Our school opening has been (or maybe is likely to be) postponed from August 13th to the 17th.
We'll probably be on a schedule that only has about half the students at school at any given time.
Even so, I don't see how we go a month without having to shut down and go to 100% distance-learning. Our case numbers and death numbers (in Oklahoma) are continuing to rise at exactly the wrong time. Over the last 7 or 8 days, we've got from having 400-500 new cases per day to 1200-1500. We've gone from having single-digit daily deaths to double-digits.
When one student comes up positive, the contact-tracing is going to implicate nearly the whole school. Every classmate and every teacher that the student has. Every kid that the infected kid sat near at lunchtime. Plus all the people that they have come in contact with.

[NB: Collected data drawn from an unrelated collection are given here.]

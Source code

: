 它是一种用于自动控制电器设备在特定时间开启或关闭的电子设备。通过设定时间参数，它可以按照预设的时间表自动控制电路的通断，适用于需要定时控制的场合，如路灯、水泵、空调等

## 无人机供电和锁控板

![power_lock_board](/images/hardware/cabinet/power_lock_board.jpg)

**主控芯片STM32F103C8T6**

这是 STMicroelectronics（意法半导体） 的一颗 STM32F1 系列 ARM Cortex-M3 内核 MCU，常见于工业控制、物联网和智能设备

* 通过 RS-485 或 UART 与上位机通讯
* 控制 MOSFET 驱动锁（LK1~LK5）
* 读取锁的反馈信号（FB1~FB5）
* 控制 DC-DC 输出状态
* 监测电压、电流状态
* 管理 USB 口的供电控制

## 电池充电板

We would have to shut down and stay shut down for who knows how long.
OKC schools will start the year with distance-learning. The Tulsa Public Schools superintendent has recommended the same policy.
The affluent, mostly white suburb of Owasso was going to start the school without even a policy on wearing masks. I think that they have reconsidered, or are reconsidering. The affluent, mostly white suburb of Broken Arrow I think is resistant to masks. One of the state school board members who voted against a mandatory mask policy was from B.A. I imagine that he is reflecting the majority opinion in his community. I know there's resistance in the affluent, mostly white suburb of Bixby to masks.
The affluent mostly-white suburbs seem to be the places most unwilling to require masks and most determined to open up ASAP.
I'm not particularly afraid for myself, but I don't want to bring it home to my wife. With all her autoimmune problems, I don't think she'd do well at all.